Pemkab Grobogan, Jawa Tengah, akan memberlakukan gerakan Grobogan Satu Hari di Rumah Saja menyusul status zona merah Corona. Gerakan ini akan dilaksanakan Minggu (20/6) lusa.

"Ini adalah bentuk ikhtiar kami untuk menekan angka penyebaran virus COVID-19 di Grobogan. Nanti gerakan dimulai dari jam 05.00 WIB hingga esok hari (Senin, 21/6)," kata Sekda Grobogan, Moh Soemarsono, saat dihubungi detikcom, Jumat (18/6/2021).

Soemarsono menjelaskan, pada gerakan satu hari di rumah jilid 1 yang lalu, belum terlihat efektivitas terhadap penyebaran Corona.

"Ini kita amati angka penyebarannya masih tinggi. Kita masuk kategori zona merah. Oleh sebab itu kita kembali menggalakkan gerakan satu hari di rumah saja lagi," tuturnya.

Dalam pelaksanaan gerakan satu hari di rumah saja, beberapa ketentuan di antaranya seluruh warga diminta untuk berada di rumah masing-masing.

Selanjutnya, berbagai sarana perdagangan meliputi pasar rakyat, pusat perbelanjaan, toko swalayan, rumah makan, kafe, angkringan, PKL atau sejenisnya ditutup. Kemudian kegiatan industri juga ditutup serta penutupan seluruh destinasi wisata termasuk tempat karaoke.

"Nanti kita akan kembali melakukan penyemprotan disinfektan di jalan-jalan dan di titik-titik tempat yang biasanya untuk keramaian seperti pasar," terangnya.

Soemarsono mengingatkan, adanya kemungkinan varian baru virus Corona asal India atau delta sudah masuk di Kabupaten Grobogan. Mengingat letak Grobogan bersebelahan dengan Kabupaten Kudus.

"Kemungkinan besar sudah masuk, mengingat banyak juga warga kita yang bekerja di Kudus dan juga sebaliknya. Tapi untuk kepastiannya kita menunggu hasil lab," terangnya.

Pihaknya juga telah menerapkan isolasi terpusat bagi warga yang terjangkit virus COVID-19.

"Kita pusatkan di satu tempat di Hotel Catra. Ini ke depan akan ada penambahan tempat lagi," ungkapnya.

Soemarsono mengimbau kepada masyarakat agar patuh menerapkan protokol kesehatan guna mencegah penyebaran virus COVID-19.

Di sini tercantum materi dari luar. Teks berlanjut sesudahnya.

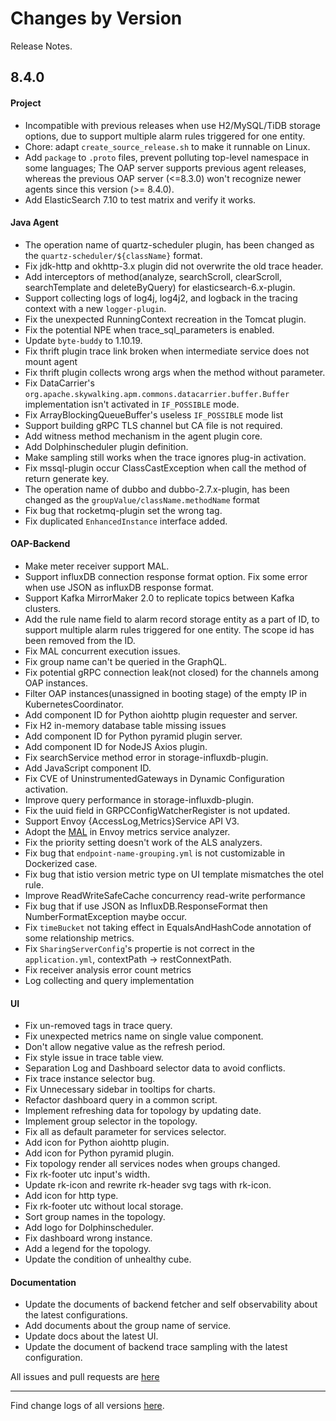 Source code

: Changes by Version
==================
Release Notes.

8.4.0
------------------
#### Project
* Incompatible with previous releases when use H2/MySQL/TiDB storage options, due to support multiple alarm rules triggered for one entity.
* Chore: adapt `create_source_release.sh` to make it runnable on Linux.
* Add `package` to `.proto` files, prevent polluting top-level namespace in some languages; The OAP server supports previous agent releases, whereas the previous OAP server (<=8.3.0) won't recognize newer agents since this version (>= 8.4.0).
* Add ElasticSearch 7.10 to test matrix and verify it works.

#### Java Agent
* The operation name of quartz-scheduler plugin, has been changed as the `quartz-scheduler/${className}` format.
* Fix jdk-http and okhttp-3.x plugin did not overwrite the old trace header.
* Add interceptors of method(analyze, searchScroll, clearScroll, searchTemplate and deleteByQuery) for elasticsearch-6.x-plugin.
* Support collecting logs of log4j, log4j2, and logback in the tracing context with a new `logger-plugin`.
* Fix the unexpected RunningContext recreation in the Tomcat plugin.
* Fix the potential NPE when trace_sql_parameters is enabled.
* Update `byte-buddy` to 1.10.19.
* Fix thrift plugin trace link broken when intermediate service does not mount agent
* Fix thrift plugin collects wrong args when the method without parameter.
* Fix DataCarrier's `org.apache.skywalking.apm.commons.datacarrier.buffer.Buffer` implementation isn't activated in `IF_POSSIBLE` mode.
* Fix ArrayBlockingQueueBuffer's useless `IF_POSSIBLE` mode list
* Support building gRPC TLS channel but CA file is not required.
* Add witness method mechanism in the agent plugin core.
* Add Dolphinscheduler plugin definition.
* Make sampling still works when the trace ignores plug-in activation.
* Fix mssql-plugin occur ClassCastException when call the method of return generate key.
* The operation name of dubbo and dubbo-2.7.x-plugin, has been changed as the `groupValue/className.methodName` format
* Fix bug that rocketmq-plugin set the wrong tag.
* Fix duplicated `EnhancedInstance` interface added.

#### OAP-Backend
* Make meter receiver support MAL.
* Support influxDB connection response format option. Fix some error when use JSON as influxDB response format.
* Support Kafka MirrorMaker 2.0 to replicate topics between Kafka clusters.
* Add the rule name field to alarm record storage entity as a part of ID, to support multiple alarm rules triggered for one entity. The scope id has been removed from the ID.
* Fix MAL concurrent execution issues.
* Fix group name can't be queried in the GraphQL.
* Fix potential gRPC connection leak(not closed) for the channels among OAP instances.
* Filter OAP instances(unassigned in booting stage) of the empty IP in KubernetesCoordinator.
* Add component ID for Python aiohttp plugin requester and server.
* Fix H2 in-memory database table missing issues
* Add component ID for Python pyramid plugin server.
* Add component ID for NodeJS Axios plugin.
* Fix searchService method error in storage-influxdb-plugin.
* Add JavaScript component ID.
* Fix CVE of UninstrumentedGateways in Dynamic Configuration activation.
* Improve query performance in storage-influxdb-plugin.
* Fix the uuid field in GRPCConfigWatcherRegister is not updated.
* Support Envoy {AccessLog,Metrics}Service API V3.
* Adopt the [MAL](docs/en/concepts-and-designs/mal.md) in Envoy metrics service analyzer.
* Fix the priority setting doesn't work of the ALS analyzers.
* Fix bug that `endpoint-name-grouping.yml` is not customizable in Dockerized case.
* Fix bug that istio version metric type on UI template mismatches the otel rule.
* Improve ReadWriteSafeCache concurrency read-write performance
* Fix bug that if use JSON as InfluxDB.ResponseFormat then NumberFormatException maybe occur.
* Fix `timeBucket` not taking effect in EqualsAndHashCode annotation of some relationship metrics.
* Fix `SharingServerConfig`'s propertie is not correct in the `application.yml`, contextPath -> restConnextPath.
* Fix receiver analysis error count metrics
* Log collecting and query implementation

#### UI
* Fix un-removed tags in trace query.
* Fix unexpected metrics name on single value component.
* Don't allow negative value as the refresh period.
* Fix style issue in trace table view.
* Separation Log and Dashboard selector data to avoid conflicts.
* Fix trace instance selector bug.
* Fix Unnecessary sidebar in tooltips for charts.
* Refactor dashboard query in a common script.
* Implement refreshing data for topology by updating date.
* Implement group selector in the topology.
* Fix all as default parameter for services selector.
* Add icon for Python aiohttp plugin.
* Add icon for Python pyramid plugin.
* Fix topology render all services nodes when groups changed.
* Fix rk-footer utc input's width.
* Update rk-icon and rewrite rk-header svg tags with rk-icon.
* Add icon for http type.
* Fix rk-footer utc without local storage.
* Sort group names in the topology.
* Add logo for Dolphinscheduler.
* Fix dashboard wrong instance.
* Add a legend for the topology.
* Update the condition of unhealthy cube.

#### Documentation
* Update the documents of backend fetcher and self observability about the latest configurations.
* Add documents about the group name of service.
* Update docs about the latest UI.
* Update the document of backend trace sampling with the latest configuration.

All issues and pull requests are [here](https://github.com/apache/skywalking/milestone/68?closed=1)

------------------
Find change logs of all versions [here](changes).
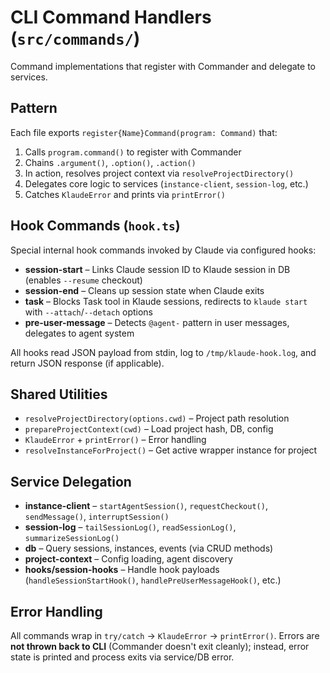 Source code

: # CLI Command Handlers (`src/commands/`)

Command implementations that register with Commander and delegate to services.

## Pattern

Each file exports `register{Name}Command(program: Command)` that:
1. Calls `program.command()` to register with Commander
2. Chains `.argument()`, `.option()`, `.action()`
3. In action, resolves project context via `resolveProjectDirectory()`
4. Delegates core logic to services (`instance-client`, `session-log`, etc.)
5. Catches `KlaudeError` and prints via `printError()`

## Hook Commands (`hook.ts`)

Special internal hook commands invoked by Claude via configured hooks:

- **session-start** – Links Claude session ID to Klaude session in DB (enables `--resume` checkout)
- **session-end** – Cleans up session state when Claude exits
- **task** – Blocks Task tool in Klaude sessions, redirects to `klaude start` with `--attach`/`--detach` options
- **pre-user-message** – Detects `@agent-` pattern in user messages, delegates to agent system

All hooks read JSON payload from stdin, log to `/tmp/klaude-hook.log`, and return JSON response (if applicable).

## Shared Utilities

- `resolveProjectDirectory(options.cwd)` – Project path resolution
- `prepareProjectContext(cwd)` – Load project hash, DB, config
- `KlaudeError` + `printError()` – Error handling
- `resolveInstanceForProject()` – Get active wrapper instance for project

## Service Delegation

- **instance-client** – `startAgentSession()`, `requestCheckout()`, `sendMessage()`, `interruptSession()`
- **session-log** – `tailSessionLog()`, `readSessionLog()`, `summarizeSessionLog()`
- **db** – Query sessions, instances, events (via CRUD methods)
- **project-context** – Config loading, agent discovery
- **hooks/session-hooks** – Handle hook payloads (`handleSessionStartHook()`, `handlePreUserMessageHook()`, etc.)

## Error Handling

All commands wrap in `try/catch` → `KlaudeError` → `printError()`. Errors are **not thrown back to CLI** (Commander doesn't exit cleanly); instead, error state is printed and process exits via service/DB error.
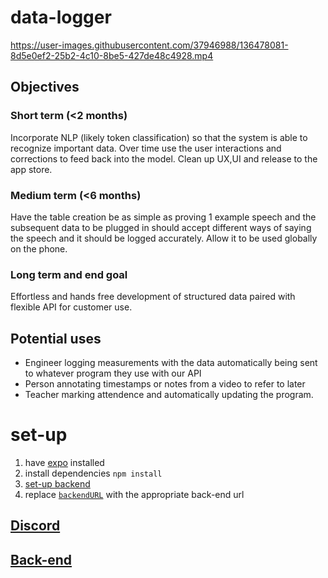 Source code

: # data-logger
https://user-images.githubusercontent.com/37946988/136478081-8d5e0ef2-25b2-4c10-8be5-427de48c4928.mp4
## Objectives
### Short term (<2 months)
Incorporate NLP (likely token classification) so that the system is able to recognize important data. Over time use the user interactions and corrections to feed back into the model. Clean up UX,UI and release to the app store.
### Medium term (<6 months)
Have the table creation be as simple as proving 1 example speech and the subsequent data to be plugged in should accept different ways of saying the speech and it should be logged accurately. Allow it to be used globally on the phone.
### Long term and end goal
Effortless and hands free development of structured data paired with flexible API for customer use.

## Potential uses
- Engineer logging measurements with the data automatically being sent to whatever program they use with our API
- Person annotating timestamps or notes from a video to refer to later
- Teacher marking attendence and automatically updating the program.
# set-up
1. have [expo](https://expo.dev/) installed
2. install dependencies `npm install`
3. [set-up backend](https://github.com/CakeCrusher/data_logger-backend#set-up)
4. replace [`backendURL`](https://github.com/CakeCrusher/data-logger/blob/main/screens/Record.tsx#L24) with the appropriate back-end url
## [Discord](https://discord.gg/qMnmja6dG4)
## [Back-end](https://github.com/CakeCrusher/data_logger-backend)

"Ini masih banyak kita jumpai orang-orang yang di jalan enggan memakai masker. Padahal kita sudah kencang melakukan sosialisasi, operasi Yudistira. Mohon lah untuk kesadaran masyarakat agar memakai masker dan patuhi protokol kesehatan. Ini untuk kebaikan bersama," pintanya.

Dilansir dari data Dinas Kesehatan Kabupaten Grobogan, Jumat (18/6), jumlah kasus COVID-19 di Kabupaten Grobogan mencapai 4.402 kasus. Rinciannya kasus sembuh sebanyak 3.620, isolasi mandiri 184, dirawat di faskes 226, dan meninggal dunia 372.